A logistics analyst once shared a meeting with their boss: “We need to learn Python. Excel is a tool from the previous generation.”

That's not wrong. But it's not accurate enough to guide a decision on what to learn next.

This article doesn't tell you to “keep using Excel” or “drop Excel and learn Python”. It offers a clearer thinking framework to answer that question in the context of your actual work — in an AI era that is changing how every tool works.


Ask the wrong question, and every answer will miss

“Is Excel still valuable?” is the wrong question. It's like asking “is the hammer still valuable in the age of power drills?” — the answer depends entirely on whether you're driving nails or boring holes.

A better question: Which class of problem does Excel solve, and does that class still appear in real work? Looked at that way, the picture is much clearer — and there's one more dimension few people add: compared to a purpose-built SaaS/app, where does Excel stand?


What Excel actually teaches you

When people say “knowing Excel”, they usually mean a set of functions: VLOOKUP, SUMIF, INDEX/MATCH, Pivot Table. But that's the surface layer.

What Excel forces you to build — if you use it seriously — is a specific kind of thinking: decomposing a business problem into verifiable calculation layers.

Take a concrete example. A real payroll file is not just “enter hours worked, get salary”. It has to handle, simultaneously: progressive personal income tax across seven brackets, social insurance contributions capped at the salary ceiling, company-specific allowance coefficients, per-department bonus/penalty rules, and edge conditions for probationary employees. Each variable needs to sit in the right place in the file's architecture, be traceable back to its source, and stay unaffected when someone edits an unrelated cell.

This is the Problem small-scale system design. Those who can solve this problem in Excel will have substantially stronger foundations when moving to Python or SQL — because they are already used to thinking in data flows, dependency chains, and separation of concerns before knowing the formal names.


SaaS is not Excel's competitor — they solve different problems

This is what the “Excel vs. modern tools” debate usually overlooks.

When a business moves from Excel to a dedicated HRM, accounting, or inventory system, they are not “upgrading Excel”. They are moving from a flexible thinking tool Switch to operational system with fixed workflows. These are two fundamentally different things.

CriterionDedicated SaaSExcel
Best fitRunning daily transactionsAnalysis and scenario modeling
Multiple Users✅ Good — permissions, audit trail⚠️ Hard — no version control
Ad-hoc questions❌ Limited — only built-in questions✅ Strong — ask any question
Scaling by transaction✅ Good — handles millions of records⚠️ Limited — slow beyond 1M rows
Deployment costHigh — SaaS fees + trainingLow — already in Office 365

SaaS is strong where the process is standardized, many people work on a single data source, there is an audit trail, and it scales. Accounting software like MISA or Fast handles journal entries and tax reporting better than any Excel file.

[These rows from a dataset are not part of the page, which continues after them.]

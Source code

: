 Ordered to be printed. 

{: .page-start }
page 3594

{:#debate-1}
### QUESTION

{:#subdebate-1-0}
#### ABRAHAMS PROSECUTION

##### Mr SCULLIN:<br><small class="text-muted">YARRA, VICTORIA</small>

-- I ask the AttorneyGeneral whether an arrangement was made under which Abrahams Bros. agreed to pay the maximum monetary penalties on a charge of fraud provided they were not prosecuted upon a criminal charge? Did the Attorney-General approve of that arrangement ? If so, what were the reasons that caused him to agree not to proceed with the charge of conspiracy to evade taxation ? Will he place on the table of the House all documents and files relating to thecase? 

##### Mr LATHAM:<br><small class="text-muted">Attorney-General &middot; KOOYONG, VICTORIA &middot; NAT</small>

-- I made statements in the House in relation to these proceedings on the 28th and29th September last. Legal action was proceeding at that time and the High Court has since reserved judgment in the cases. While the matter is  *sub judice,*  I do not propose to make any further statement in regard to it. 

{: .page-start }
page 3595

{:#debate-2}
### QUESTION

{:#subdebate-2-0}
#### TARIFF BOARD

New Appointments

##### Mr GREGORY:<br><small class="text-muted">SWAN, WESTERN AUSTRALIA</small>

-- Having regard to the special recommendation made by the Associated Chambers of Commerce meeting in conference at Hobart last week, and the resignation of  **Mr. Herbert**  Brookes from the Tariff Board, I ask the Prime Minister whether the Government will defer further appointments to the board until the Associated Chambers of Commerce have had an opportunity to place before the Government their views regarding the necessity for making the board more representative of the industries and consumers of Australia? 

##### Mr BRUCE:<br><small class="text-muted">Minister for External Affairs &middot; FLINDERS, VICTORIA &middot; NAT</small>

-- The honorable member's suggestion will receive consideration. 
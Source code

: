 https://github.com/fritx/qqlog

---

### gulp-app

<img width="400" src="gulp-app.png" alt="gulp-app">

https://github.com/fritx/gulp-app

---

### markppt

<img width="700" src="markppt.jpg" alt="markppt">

But SaaS has a hard limit: it only answers questions the software designer already thought of.

When the boss asks “if we raise prices by 5% but cut credit terms from 60 days to 45, what's the impact on next quarter's cash flow?” — no software answers that instantly. Because it's a scenario-analysis question, not an operational one. And that's exactly the territory where Excel still has no worthy rival.


The tool triangle: know which tool solves which problem

The SME tool triangle is a 3-layer model for small and mid-sized businesses: Operations layer (SaaS/app) — managing daily transactions, multi-user, requiring accuracy and consistency. Analysis layer (Excel/BI) — pulling data, asking questions, modeling scenarios, making decisions. Automation layer (Python/SQL/n8n) — handling high volume, repetition, connecting multiple data sources.

In reality, most SMEs run all three layers in parallel — whether they realize it or not:

LớpRight ToolsQuestions this layer answers
OperationsSaaS — MISA, Fast, HRM, WMS“What did we sell today? How much stock is left?”
AnalyzeExcel, Power BI, Google Sheets“If X changes, what happens to Y? What trend is emerging?”
AutomationPython, SQL, n8n, Make“How do we make this task run without a person?”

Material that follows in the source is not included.